En revanche, « la question de l’immunité doit être clarifiée », admet ce spécialiste, basé à Pretoria, en commentant le conflit des règles internationales, invoqué par les autorités sud-africaines.
À l’heure actuelle, Omar el-Béchir est le seul chef d’État en exercice à faire l’objet d’un mandat d’arrêt international. Si le président kényan Uhurru Kenyatta avait dû comparaître en octobre 2014 devant la CPI pour crime contre l’humanité, la Cour avait décidé, faute de preuves suffisantes, d’abandonner les poursuites contre lui.

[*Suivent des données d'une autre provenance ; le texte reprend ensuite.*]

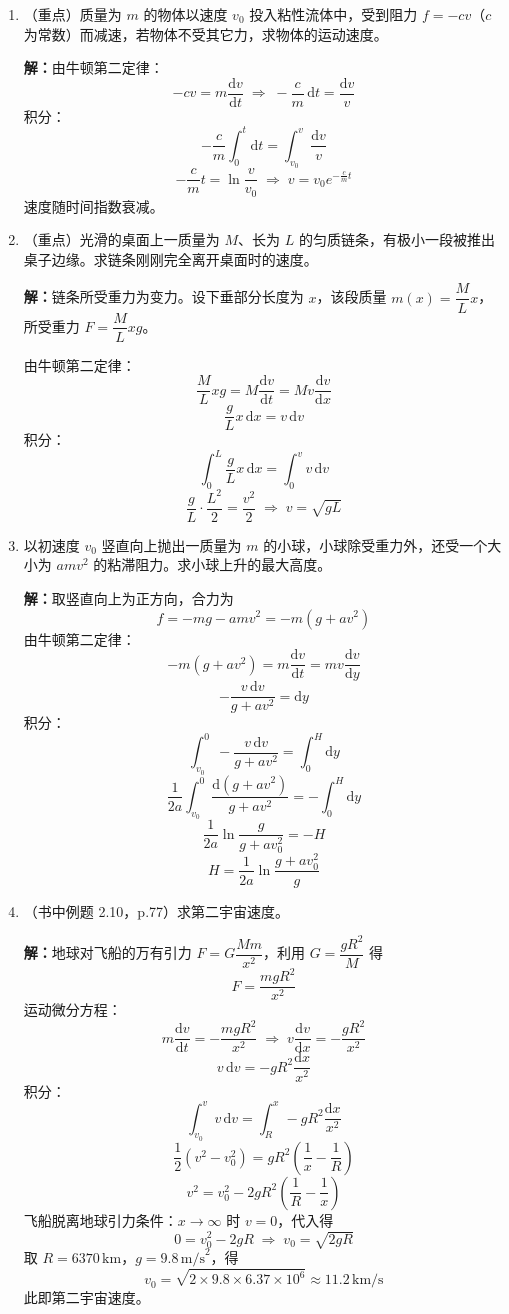 \documentclass{ctexart}
\begin{document}
\begin{enumerate}
消去 $t$：$t = \dfrac{y}{v_0}$，代入得
\[
x = \frac{F_0}{6m}\left(\frac{y}{v_0}\right)^{3} = \frac{F_0}{6m v_0^{3}}\,y^{3}
\]
轨迹为立方抛物线。

\item（重点）质量为 $m$ 的物体以速度 $v_0$ 投入粘性流体中，受到阻力 $f = -cv$（$c$ 为常数）而减速，若物体不受其它力，求物体的运动速度。

\textbf{解：}由牛顿第二定律：
\[
-cv = m\frac{\mathrm{d}v}{\mathrm{d}t} \;\Longrightarrow\; -\frac{c}{m}\,\mathrm{d}t = \frac{\mathrm{d}v}{v}
\]
积分：
\[
-\frac{c}{m}\int_{0}^{t} \mathrm{d}t = \int_{v_0}^{v} \frac{\mathrm{d}v}{v}
\]
\[
-\frac{c}{m}t = \ln\frac{v}{v_0} \;\Longrightarrow\; v = v_0 e^{-\frac{c}{m}t}
\]
速度随时间指数衰减。

\item（重点）光滑的桌面上一质量为 $M$、长为 $L$ 的匀质链条，有极小一段被推出桌子边缘。求链条刚刚完全离开桌面时的速度。

\textbf{解：}链条所受重力为变力。设下垂部分长度为 $x$，该段质量 $m(x) = \dfrac{M}{L}x$，所受重力 $F = \dfrac{M}{L}xg$。

由牛顿第二定律：
\[
\frac{M}{L}xg = M\frac{\mathrm{d}v}{\mathrm{d}t} = Mv\frac{\mathrm{d}v}{\mathrm{d}x}
\]
\[
\frac{g}{L}x\,\mathrm{d}x = v\,\mathrm{d}v
\]
积分：
\[
\int_{0}^{L} \frac{g}{L}x\,\mathrm{d}x = \int_{0}^{v} v\,\mathrm{d}v
\]
\[
\frac{g}{L}\cdot\frac{L^{2}}{2} = \frac{v^{2}}{2} \;\Longrightarrow\; v = \sqrt{gL}
\]

\item 以初速度 $v_0$ 竖直向上抛出一质量为 $m$ 的小球，小球除受重力外，还受一个大小为 $amv^{2}$ 的粘滞阻力。求小球上升的最大高度。

\textbf{解：}取竖直向上为正方向，合力为
\[
f = -mg - amv^{2} = -m(g + av^{2})
\]
由牛顿第二定律：
\[
-m(g + av^{2}) = m\frac{\mathrm{d}v}{\mathrm{d}t} = mv\frac{\mathrm{d}v}{\mathrm{d}y}
\]
\[
-\frac{v\,\mathrm{d}v}{g + av^{2}} = \mathrm{d}y
\]
积分：
\[
\int_{v_0}^{0} -\frac{v\,\mathrm{d}v}{g + av^{2}} = \int_{0}^{H} \mathrm{d}y
\]
\[
\frac{1}{2a}\int_{v_0}^{0} \frac{\mathrm{d}(g + av^{2})}{g + av^{2}} = -\int_{0}^{H} \mathrm{d}y
\]
\[
\frac{1}{2a}\ln\frac{g}{g + av_0^{2}} = -H
\]
\[
H = \frac{1}{2a}\ln\frac{g + av_0^{2}}{g}
\]

\item（书中例题 2.10，p.77）求第二宇宙速度。

\textbf{解：}地球对飞船的万有引力 $F = G\dfrac{Mm}{x^{2}}$，利用 $G = \dfrac{gR^{2}}{M}$ 得
\[
F = \frac{mgR^{2}}{x^{2}}
\]
运动微分方程：
\[
m\frac{\mathrm{d}v}{\mathrm{d}t} = -\frac{mgR^{2}}{x^{2}} \;\Longrightarrow\; v\frac{\mathrm{d}v}{\mathrm{d}x} = -\frac{gR^{2}}{x^{2}}
\]
\[
v\,\mathrm{d}v = -gR^{2}\frac{\mathrm{d}x}{x^{2}}
\]
积分：
\[
\int_{v_0}^{v} v\,\mathrm{d}v = \int_{R}^{x} -gR^{2}\frac{\mathrm{d}x}{x^{2}}
\]
\[
\frac12(v^{2} - v_0^{2}) = gR^{2}\left(\frac{1}{x} - \frac{1}{R}\right)
\]
\[
v^{2} = v_0^{2} - 2gR^{2}\left(\frac{1}{R} - \frac{1}{x}\right)
\]
飞船脱离地球引力条件：$x \to \infty$ 时 $v = 0$，代入得
\[
0 = v_0^{2} - 2gR \;\Longrightarrow\; v_0 = \sqrt{2gR}
\]
取 $R = 6370\,\text{km}$，$g = 9.8\,\text{m/s}^{2}$，得
\[
v_0 = \sqrt{2 \times 9.8 \times 6.37\times10^{6}} \approx 11.2\,\text{km/s}
\]
此即第二宇宙速度。


\end{enumerate}
\end{document}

La décision de la CPI sur l’Afrique du Sud aura-t-elle des conséquences ?
Sur la question de savoir si l’Afrique du Sud a failli ou non aux obligations légales que lui impose son statut de membre de la CPI, les juges n’ont pas encore rendu leur verdict. Cette décision pourrait faire jurisprudence, même si les sanctions prises à l’encontre du pays ont peu de chance d’être contraignantes.

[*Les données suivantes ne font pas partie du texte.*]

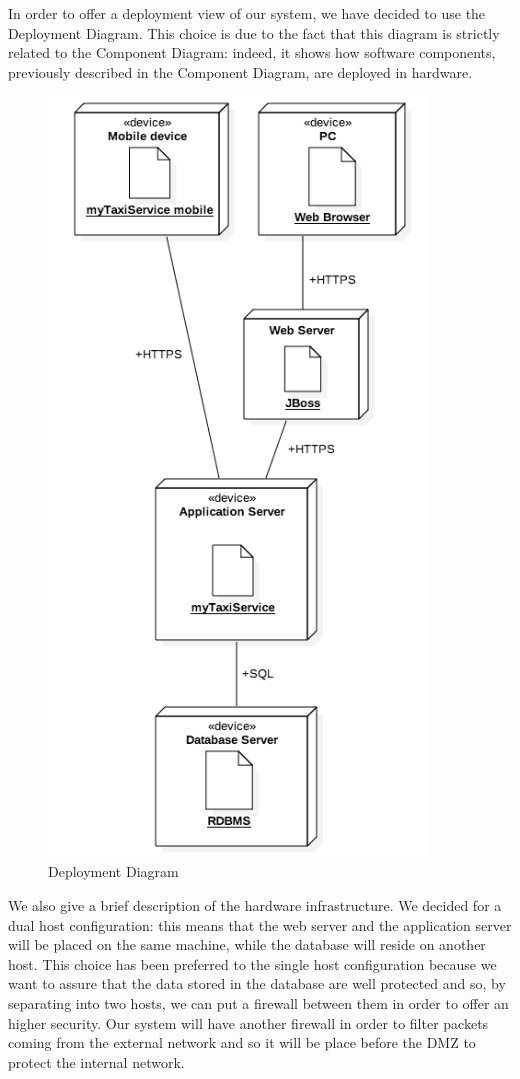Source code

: In order to offer a deployment view of our system, we have decided to use the Deployment Diagram. This choice is due to the fact that this diagram is strictly related to the Component Diagram: indeed, it shows how software components, previously described in the Component Diagram, are deployed in hardware. 

\begin{figure}[H]
        \centering
        \includegraphics[width=10cm]{./Images/DeploymentDiagram1.png}
        \caption{Deployment Diagram}
\end{figure}

We also give a brief description of the hardware infrastructure. 
\newline
We decided for a dual host configuration: this means that the web server and the application server will be placed on the same machine, while the database will reside on another host. This choice has been preferred to the single host configuration because we want to assure that the data stored in the database are well protected and so, by separating into two hosts, we can put a firewall between them in order to offer an higher security. 
\newline
Our system will have another firewall in order to filter packets coming from the external network and so it will be place before the DMZ to protect the internal network.

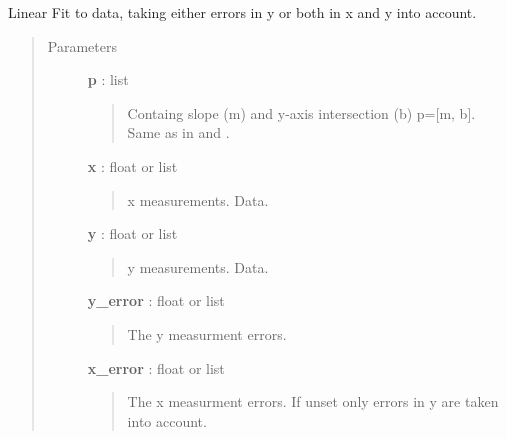 \documentclass[a4paper,10pt,english]{sphinxmanual}
\begin{document}
\begin{fulllineitems}
\label{functions:astrolyze.functions.astro_functions.line_fit}
Linear Fit to data, taking either errors in y or both in x and y into
account.
\begin{quote}\begin{description}
\item[{Parameters }] \leavevmode
\textbf{p} : list
\begin{quote}

Containg slope (m) and y-axis intersection (b) p={[}m, b{]}. Same as in
{\hyperref[functions:astrolyze.functions.astro_functions.line]{}} and .
\end{quote}

\textbf{x} : float or list
\begin{quote}

x measurements. Data.
\end{quote}

\textbf{y} : float or list
\begin{quote}

y measurements. Data.
\end{quote}

\textbf{y\_error} : float or list
\begin{quote}

The y measurment errors.
\end{quote}

\textbf{x\_error} : float or list
\begin{quote}

The x measurment errors. If unset only errors in y are taken into
account.
\end{quote}

\end{description}\end{quote}

\end{fulllineitems}

\end{document}
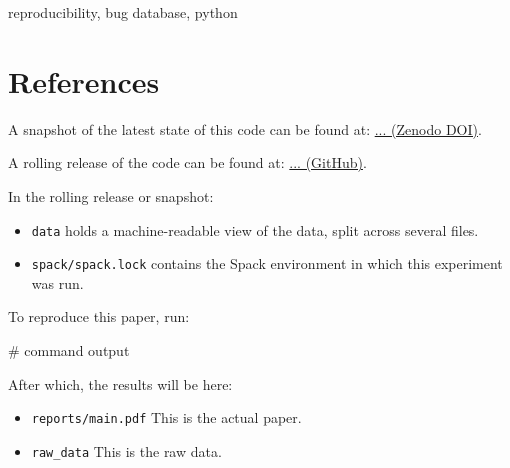 \documentclass[conference]{IEEEtran}
\begin{document}
\begin{IEEEkeywords}
reproducibility, bug database, python
\end{IEEEkeywords}




\section*{References}

\printbibliography


A snapshot of the latest state of this code can be found at: \url{... (Zenodo DOI)}.

A rolling release of the code can be found at: \url{... (GitHub)}.

In the rolling release or snapshot:
\begin{itemize}
\item \texttt{data} holds a machine-readable view of the data, split across several files.
\item \texttt{spack/spack.lock} contains the Spack environment in which this experiment was run.
\end{itemize}

To reproduce this paper, run:

\begin{verbatim*}
# command
output
\end{verbatim*}

After which, the results will be here:

\begin{itemize}
\item \texttt{reports/main.pdf} This is the actual paper.
\item \texttt{raw\_data} This is the raw data.
\end{itemize}
\end{document}
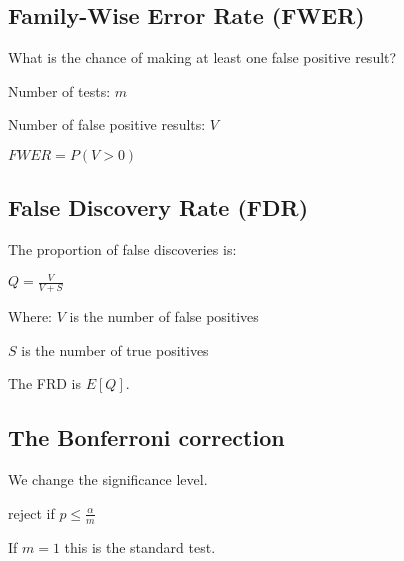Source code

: 
\subsection{Family-Wise Error Rate (FWER)}

What is the chance of making at least one false positive result?

Number of tests: \(m\)

Number of false positive results: \(V\)

\(FWER=P(V>0)\)

\subsection{False Discovery Rate (FDR)}

The proportion of false discoveries is:

\(Q=\frac{V}{V+S}\)

Where:
\(V\) is the number of false positives

\(S\) is the number of true positives

The FRD is \(E[Q]\).

\subsection{The Bonferroni correction}

We change the significance level.

reject if \(p\le \frac{\alpha }{m}\)

If \(m=1\) this is the standard test.

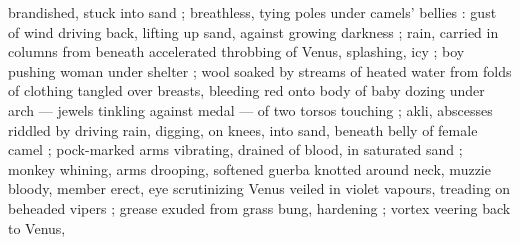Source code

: brandished, stuck into sand ; breathless, tying poles under camels' 
bellies : gust of wind driving back, lifting up sand, against growing 
darkness ; rain, carried in columns from beneath accelerated 
throbbing of Venus, splashing, icy ; boy pushing woman under 
shelter ; wool soaked by streams of heated water from folds of 
clothing tangled over breasts, bleeding red onto body of baby 
dozing under arch --- jewels tinkling against medal --- of two torsos 
touching ; akli, abscesses riddled by driving rain, digging, on knees, 
into sand, beneath belly of female camel ; pock-marked arms 
vibrating, drained of blood, in saturated sand ; monkey whining, 
arms drooping, softened guerba knotted around neck, muzzie 
bloody, member erect, eye scrutinizing Venus veiled in violet 
vapours, treading on beheaded vipers ; grease exuded from grass 
bung, hardening ; vortex veering back to Venus, 

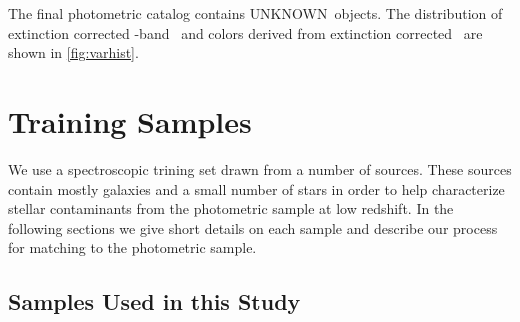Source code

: \documentclass{emulateapj}
\newcommand{\nphoto}{{\color{red} UNKNOWN}}
\begin{document}
The final photometric catalog contains \nphoto\ objects.  The distribution of
extinction corrected \rmag-band \cmodelmag\ and colors derived from extinction
corrected \modelmag\ are shown in \ref{fig:varhist}.

\section{Training Samples} \label{sec:train}

We use a spectroscopic trining set drawn from a number of sources. These
sources contain mostly galaxies and a small number of stars in order to help
characterize stellar contaminants from the photometric sample at low redshift.
In the following sections we give short details on each sample and describe our
process for matching to the photometric sample.

\subsection{Samples Used in this Study} \label{sec:train:def}
\end{document}
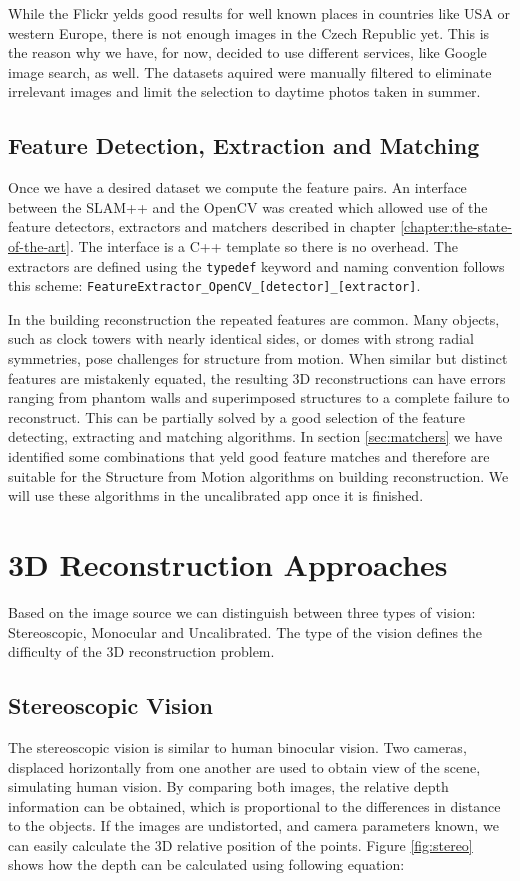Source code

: While the Flickr yelds good results for well known places in countries like USA or western Europe, there is not enough images in the Czech Republic yet. This is the reason why we have, for now, decided to use different services, like Google image search, as well. The datasets aquired were manually filtered to eliminate irrelevant images and limit the selection to daytime photos taken in summer.

\subsection*{Feature Detection, Extraction and Matching}
Once we have a desired dataset we compute the feature pairs. An interface between the SLAM++ and the OpenCV was created which allowed use of the feature detectors, extractors and matchers described in chapter \ref{chapter:the-state-of-the-art}. The interface is a C++ template so there is no overhead. The extractors are defined using the \texttt{typedef} keyword and naming convention follows this scheme: \texttt{FeatureExtractor\_OpenCV\_[detector]\_[extractor]}.

In the building reconstruction the repeated features are common. Many objects, such as clock towers with nearly identical sides, or domes with strong radial symmetries, pose challenges for structure from motion. When similar but distinct features are mistakenly equated, the resulting 3D reconstructions can have errors ranging from phantom walls and superimposed structures to a complete failure to reconstruct. This can be partially solved by a good selection of the feature detecting, extracting and matching algorithms. In section \ref{sec:matchers} we have identified some combinations that yeld good feature matches and therefore are suitable for the Structure from Motion algorithms on building reconstruction. We will use these algorithms in the uncalibrated app once it is finished.

\section{3D Reconstruction Approaches}
Based on the image source we can distinguish between three types of vision: Stereoscopic, Monocular and Uncalibrated. The type of the vision defines the difficulty of the 3D reconstruction problem. \cite{book:multiple_view_geometry}

\subsection*{Stereoscopic Vision}
The stereoscopic vision is similar to human binocular vision. Two cameras, displaced horizontally from one another are used to obtain view of the scene, simulating human vision. By comparing both images, the relative depth information can be obtained, which is proportional to the differences in distance to the objects. If the images are undistorted, and camera parameters known, we can easily calculate the 3D relative position of the points. Figure \ref{fig:stereo} shows how the depth can be calculated using following equation:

Paradoxalement, si le gouvernement doit rendre des comptes aux juges de la CPI, c’est aussi parce qu’en amont de la visite de Béchir et contrairement à d’autres, il avait saisi la Cour comme l’y autorise l’article 97 du Statut de Rome, explique Allan Ngari.
À l’issue de cette consultation, les juges de la CPI avaient estimé que les autorités sud-africaines devaient obligatoirement procéder à arrestation d’Omar el-Béchir, ce qu’elles n’ont pas fait. Un volte-face que reprochent aujourd’hui les juges de la Haye au gouvernement sud-africain.
Comment se positionne l’Union africaine sur le cas Omar el-Béchir ?
Notons que la procédure engagée contre l’Afrique du Sud par la CPI est totalement indépendante de celle qui a été engagée au niveau national. Lors de sa visite en Afrique du Sud, la Haute Cour de Pretoria avait interdit au président soudanais de quitter le territoire, dans l’attente que la justice sud-africaine, saisie par une ONG, tranche sur l’examen de la demande d’arrestation émise par la CPI.
En pratique, Omar el-Béchir avait a pu regagner Karthoum en avion, au départ de la base militaire de Waterkloof, avant même que le verdict tombe. Le président soudanais n’avait en réalité pas grand chose à craindre.
Les autorités sud-africaines, qui ne cachent pas leurs critiques envers la CPI, n’ont fait qu’appliquer la règle dictée par l’UA, imposant aux pays hôtes de sommets de l’organisation régionale d’accorder la protection et l’immunité à leurs participants.